De Vereniging Netwerk Kindcentra (VNK) ontwikkelt verder op ‘pact voor kindcentra’. De vereniging stelt een uniek dashboard open beschikbaar. Deze live-rapportage biedt inzicht in het aantal kindcentra en de ontwikkelingen van kindcentra in heel Nederland. Tevens monitort de VNK zo de groei van het aantal kindcentra in Nederland en ondersteunen ze kindcentrateams om van en met elkaar te leren. Dit dashboard ontwikkelen ze met elkaar, kinderopvang én basisonderwijs. Het dashboard kun je hier vinden.
Positieve impact
Waarom dit dashboard er moest komen?
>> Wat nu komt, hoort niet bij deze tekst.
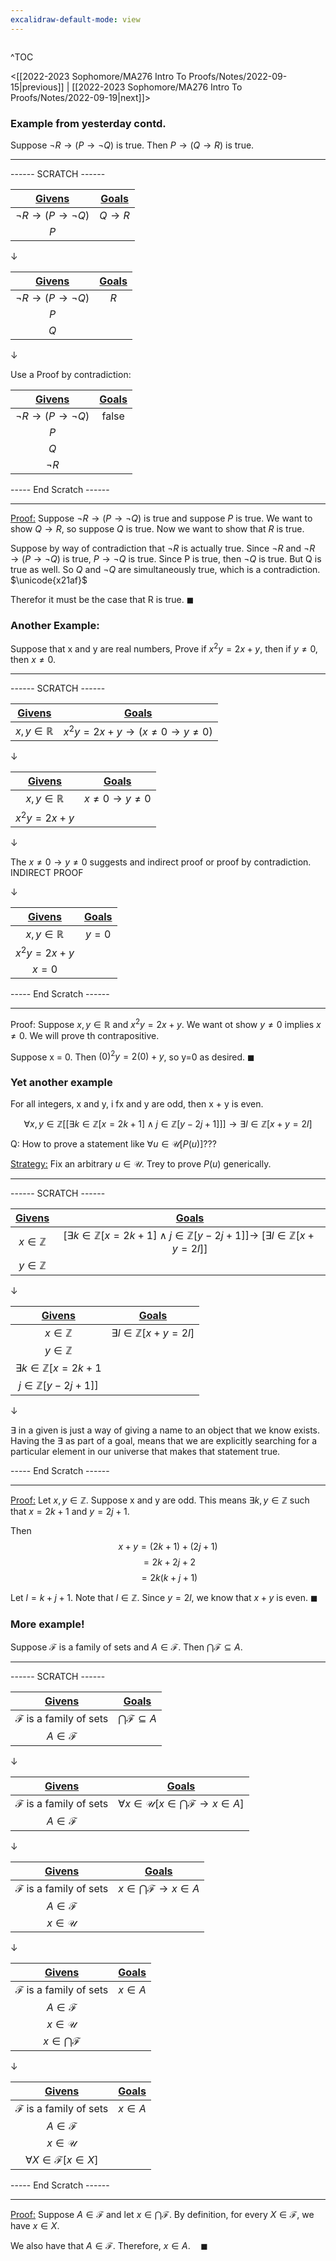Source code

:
 ```yaml
---
excalidraw-default-mode: view
---
```



```toc

```

^TOC

<[[2022-2023 Sophomore/MA276 Intro To Proofs/Notes/2022-09-15|previous]] | [[2022-2023 Sophomore/MA276 Intro To Proofs/Notes/2022-09-19|next]]>


### Example from yesterday contd. 
Suppose $\neg R \to (P \to \neg Q)$ is true.
Then $P \to (Q \to R)$ is true.


---
------ SCRATCH ------

|<u>Givens</u>|<u>Goals</u>|
| :---: | :---: |
|$\neg R \to (P \to \neg Q)$|$Q \to R$|
|$P$||

$\downarrow$

|<u>Givens</u>|<u>Goals</u>|
| :---: | :---: |
|$\neg R \to (P \to \neg Q)$|$R$|
|$P$||
|$Q$||

$\downarrow$

Use a Proof by contradiction:

|<u>Givens</u>|<u>Goals</u>|
| :---: | :---: |
|$\neg R \to (P \to \neg Q)$|$\text{false}$|
|$P$||
|$Q$||
|$\neg  R$||

----- End Scratch ------

---

<u>Proof:</u> Suppose $\neg R \to (P \to \neg Q)$ is true and suppose $P$ is true. We want to show $Q \to R$, so suppose $Q$ is true. Now we want to show that $R$ is true.

Suppose by way of contradiction that $\neg R$ is actually true. Since $\neg R$ and $\neg R \to (P \to \neg Q)$ is true, $P \to \neg Q$ is true. Since P is true, then $\neg Q$ is true. But Q is true as well. So $Q$ and $\neg Q$ are simultaneously true, which is a contradiction. $\unicode{x21af}$

Therefor it must be the case that R is true. $\blacksquare$

### Another Example:

Suppose that x and y are real numbers, Prove if $x^2 y = 2x + y$, then if $y \neq 0$, then $x \neq 0$.

---
------ SCRATCH ------

|<u>Givens</u>|<u>Goals</u>|
| :---: | :---: |
|$x,y \in \mathbb{R}$|$x^2 y = 2x + y \to (x \neq 0\to y\neq 0)$|

$\downarrow$

|<u>Givens</u>|<u>Goals</u>|
| :---: | :---: |
|$x,y \in \mathbb{R}$|$x \neq 0\to y\neq 0$|
|$x^2 y = 2x + y$||

$\downarrow$

The $x \neq 0\to y\neq 0$ suggests and indirect proof or proof by contradiction.
INDIRECT PROOF

$\downarrow$

|<u>Givens</u>|<u>Goals</u>|
| :---: | :---: |
|$x,y \in \mathbb{R}$|$y = 0$|
|$x^2 y = 2x + y$||
|$x = 0$||



----- End Scratch ------

---


Proof: Suppose $x,y \in \mathbb{R}$ and $x^2y = 2x+y$. We want ot show $y\neq 0$ implies $x \neq 0$. We will prove th contrapositive.

Suppose x = 0. Then $(0)^2y = 2(0)+y$, so y=0 as desired. $\blacksquare$

### Yet another example

For all integers, x and y, i fx  and y are odd, then x + y is even.

$$\forall x,y \in \mathbb{Z}[[\exists k \in\mathbb{Z}[x=2k+1]\land j\in\mathbb{Z}[y-2j+1]]]\to\exists l \in \mathbb{Z}[x+y=2l]$$


Q: How to prove a statement like $\forall u \in \mathcal{U}[P(u)]$???

<u>Strategy:</u> Fix an arbitrary $u\in\mathcal{U}$. Trey to prove $P(u)$ generically.

---
------ SCRATCH ------

|<u>Givens</u>|<u>Goals</u>|
| :---: | :---: |
|$x\in\mathbb{Z}$|$[\exists k \in\mathbb{Z}[x=2k+1]\land j\in\mathbb{Z}[y-2j+1]]\to$ $[\exists l \in \mathbb{Z}[x+y=2l]]$|
|$y\in\mathbb{Z}$||

$\downarrow$

|<u>Givens</u>|<u>Goals</u>|
| :---: | :---: |
|$x\in\mathbb{Z}$|$\exists l \in \mathbb{Z}[x+y=2l]$|
|$y\in\mathbb{Z}$||
|$\exists k \in\mathbb{Z}[x=2k+1$||
|$j\in\mathbb{Z}[y-2j+1]]$||

$\downarrow$

$\exists$ in a given is just a way of giving a name to an object that we know exists.
Having the $\exists$ as part of a goal, means that we are explicitly searching for a particular element in our universe that makes that statement true.


----- End Scratch ------

---

<u>Proof:</u> Let $x,y \in \mathbb{Z}$. Suppose x and y are odd. This means $\exists k,y \in \mathbb{Z}$ such that $x=2k+1$ and $y=2j+1$.

Then 
$$x+y = (2k+1) + (2j + 1)$$
$$= 2k+2j+2$$
$$=2k(k+j+1)$$

Let $l=k+j+1$. Note that $l\in\mathbb{Z}$. Since $y = 2l$, we know that $x+y$ is even. $\blacksquare$


### More example!

Suppose $\mathcal{F}$ is a family of sets and $A\in \mathcal{F}$. Then $\bigcap\mathcal{F} \subseteq A$.

---
------ SCRATCH ------

|<u>Givens</u>|<u>Goals</u>|
| :---: | :---: |
|$\mathcal{F}$ is a family of sets|$\bigcap\mathcal{F}\subseteq A$|
|$A\in\mathcal{F}$||

$\downarrow$

|<u>Givens</u>|<u>Goals</u>|
| :---: | :---: |
|$\mathcal{F}$ is a family of sets|$\forall x \in \mathcal{U}[x \in \bigcap\mathcal{F}\to x \in A]$|
|$A\in\mathcal{F}$||

$\downarrow$

|<u>Givens</u>|<u>Goals</u>|
| :---: | :---: |
|$\mathcal{F}$ is a family of sets|$x \in \bigcap\mathcal{F}\to x \in A$|
|$A\in\mathcal{F}$||
|$x \in \mathcal{U}$||

$\downarrow$

|<u>Givens</u>|<u>Goals</u>|
| :---: | :---: |
|$\mathcal{F}$ is a family of sets|$x \in A$|
|$A\in\mathcal{F}$||
|$x \in \mathcal{U}$||
|$x \in \bigcap\mathcal{F}$||

$\downarrow$

|<u>Givens</u>|<u>Goals</u>|
| :---: | :---: |
|$\mathcal{F}$ is a family of sets|$x \in A$|
|$A\in\mathcal{F}$||
|$x \in \mathcal{U}$||
|$\forall X \in \mathcal{F}[x \in X]$||

----- End Scratch ------

---

<u>Proof:</u> Suppose $A\in\mathcal{F}$ and let $x \in \bigcap\mathcal{F}$. By definition, for every $X \in \mathcal{F}$, we have $x\in X$.

We also have that $A\in \mathcal{F}$. Therefore, $x\in A.\quad\blacksquare$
Cynthia Roos van VNK licht toe: ‘Opvang en onderwijs zijn onlosmakelijk met elkaar verbonden. Met name sinds de coronatijd zoeken deze sectoren elkaar op en wordt er veel meer integraal gedacht. En dat is alleen maar goed, want een doorgaande leerlijn werkt voor kinderen heel goed. Uit wetenschappelijk onderzoek blijkt ook dat kindcentra – waarbij opvang, onderwijs en vaak ook zorg nauw samenwerken – een positieve impact hebben op de ontwikkeling van kinderen. Steeds meer kinderen hebben een rugzakje met speciale behoeftes en er word geprobeerd zo goed mogelijk aan die behoeften te voldoen. In kindcentra wordt hierbij vaak nauw samengewerkt met allerlei specialisten, wat ten goede komt aan de ontwikkeling van het kind.’
Inspireren
‘Veel gemeenten, onderwijsinstellingen en opvangorganisaties zijn dan ook geïnteresseerd in het opzetten van een kindcentrum, maar juridisch en organisatorisch zitten er vaak veel haken en ogen aan. Het vergt daarom soms een hoop organisatietalent en doorzettingsvermogen om alle mogelijke obstakels te tackelen. Daarom leek het ons goed om geïnteresseerden te inspireren met succes- en ervaringsverhalen.’
In elkaar overvloeien
Op het dashboard zijn talloze ervaringsverhalen te lezen, met name op het gebied van organisatie en hoe teams met elkaar aan de slag gaan. Roos: ‘Je ziet de afgelopen jaren hoe onderwijs en opvang steeds meer in elkaar overvloeien in een kindcentrum. De functies die er zijn, de arbeidsvoorwaarden, maar ook ouderapps waarbij opvang en onderwijs samengevoegd zijn en andere onderwijsconcepten waarbij ruimte is voor bso-tijd tussendoor in plaats van pas na de onderwijsuren. Een mooi exemplarisch voorbeeld is dat onlangs een pedagogisch medewerker tegen een peuter op een IKC zei: “Dan ga je binnenkort naar school, spannend!” De peuter antwoordde: “Ik zit toch al op school?” Voor hem veranderde er tenslotte bijna niks; hij kwam al jarenlang in hetzelfde gebouw. Oftewel: voor hem voelde het heel veilig en helemaal niet eng om naar school te gaan.’